Exercise aim :: Set down all of the entries below word for word, with the pictures left out.

Entries supplied ::
*-*-*
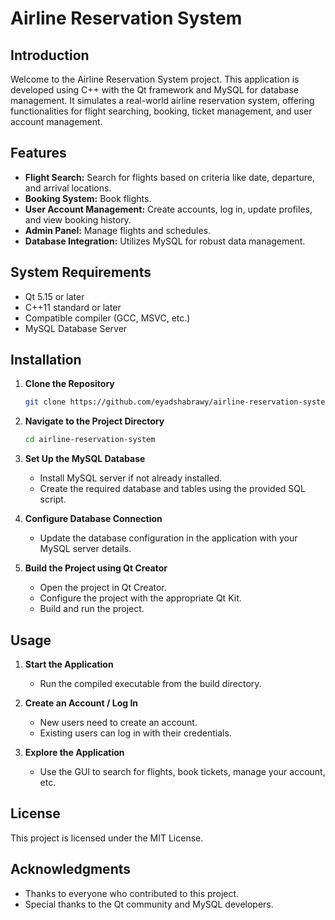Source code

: # Airline Reservation System

## Introduction

Welcome to the Airline Reservation System project. This application is developed using C++ with the Qt framework and MySQL for database management. It simulates a real-world airline reservation system, offering functionalities for flight searching, booking, ticket management, and user account management.

## Features

- **Flight Search:** Search for flights based on criteria like date, departure, and arrival locations.
- **Booking System:** Book flights.
- **User Account Management:** Create accounts, log in, update profiles, and view booking history.
- **Admin Panel:** Manage flights and schedules.
- **Database Integration:** Utilizes MySQL for robust data management.

## System Requirements

- Qt 5.15 or later
- C++11 standard or later
- Compatible compiler (GCC, MSVC, etc.)
- MySQL Database Server

## Installation

1. **Clone the Repository**
   ```bash
   git clone https://github.com/eyadshabrawy/airline-reservation-system.git
   ```

2. **Navigate to the Project Directory**
   ```bash
   cd airline-reservation-system
   ```

3. **Set Up the MySQL Database**
   - Install MySQL server if not already installed.
   - Create the required database and tables using the provided SQL script.

4. **Configure Database Connection**
   - Update the database configuration in the application with your MySQL server details.

5. **Build the Project using Qt Creator**
   - Open the project in Qt Creator.
   - Configure the project with the appropriate Qt Kit.
   - Build and run the project.

## Usage

1. **Start the Application**
   - Run the compiled executable from the build directory.

2. **Create an Account / Log In**
   - New users need to create an account.
   - Existing users can log in with their credentials.

3. **Explore the Application**
   - Use the GUI to search for flights, book tickets, manage your account, etc.


## License

This project is licensed under the MIT License.

## Acknowledgments

- Thanks to everyone who contributed to this project.
- Special thanks to the Qt community and MySQL developers.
*-*-*
Task result ::
Source code

: # Airline Reservation System

## Introduction

Welcome to the Airline Reservation System project. This application is developed using C++ with the Qt framework and MySQL for database management. It simulates a real-world airline reservation system, offering functionalities for flight searching, booking, ticket management, and user account management.

## Features

- **Flight Search:** Search for flights based on criteria like date, departure, and arrival locations.
- **Booking System:** Book flights.
- **User Account Management:** Create accounts, log in, update profiles, and view booking history.
- **Admin Panel:** Manage flights and schedules.
- **Database Integration:** Utilizes MySQL for robust data management.

## System Requirements

- Qt 5.15 or later
- C++11 standard or later
- Compatible compiler (GCC, MSVC, etc.)
- MySQL Database Server

## Installation

1. **Clone the Repository**
   ```bash
   git clone https://github.com/eyadshabrawy/airline-reservation-system.git
   ```

2. **Navigate to the Project Directory**
   ```bash
   cd airline-reservation-system
   ```

3. **Set Up the MySQL Database**
   - Install MySQL server if not already installed.
   - Create the required database and tables using the provided SQL script.

4. **Configure Database Connection**
   - Update the database configuration in the application with your MySQL server details.

5. **Build the Project using Qt Creator**
   - Open the project in Qt Creator.
   - Configure the project with the appropriate Qt Kit.
   - Build and run the project.

## Usage

1. **Start the Application**
   - Run the compiled executable from the build directory.

2. **Create an Account / Log In**
   - New users need to create an account.
   - Existing users can log in with their credentials.

3. **Explore the Application**
   - Use the GUI to search for flights, book tickets, manage your account, etc.


## License

This project is licensed under the MIT License.

## Acknowledgments

- Thanks to everyone who contributed to this project.
- Special thanks to the Qt community and MySQL developers.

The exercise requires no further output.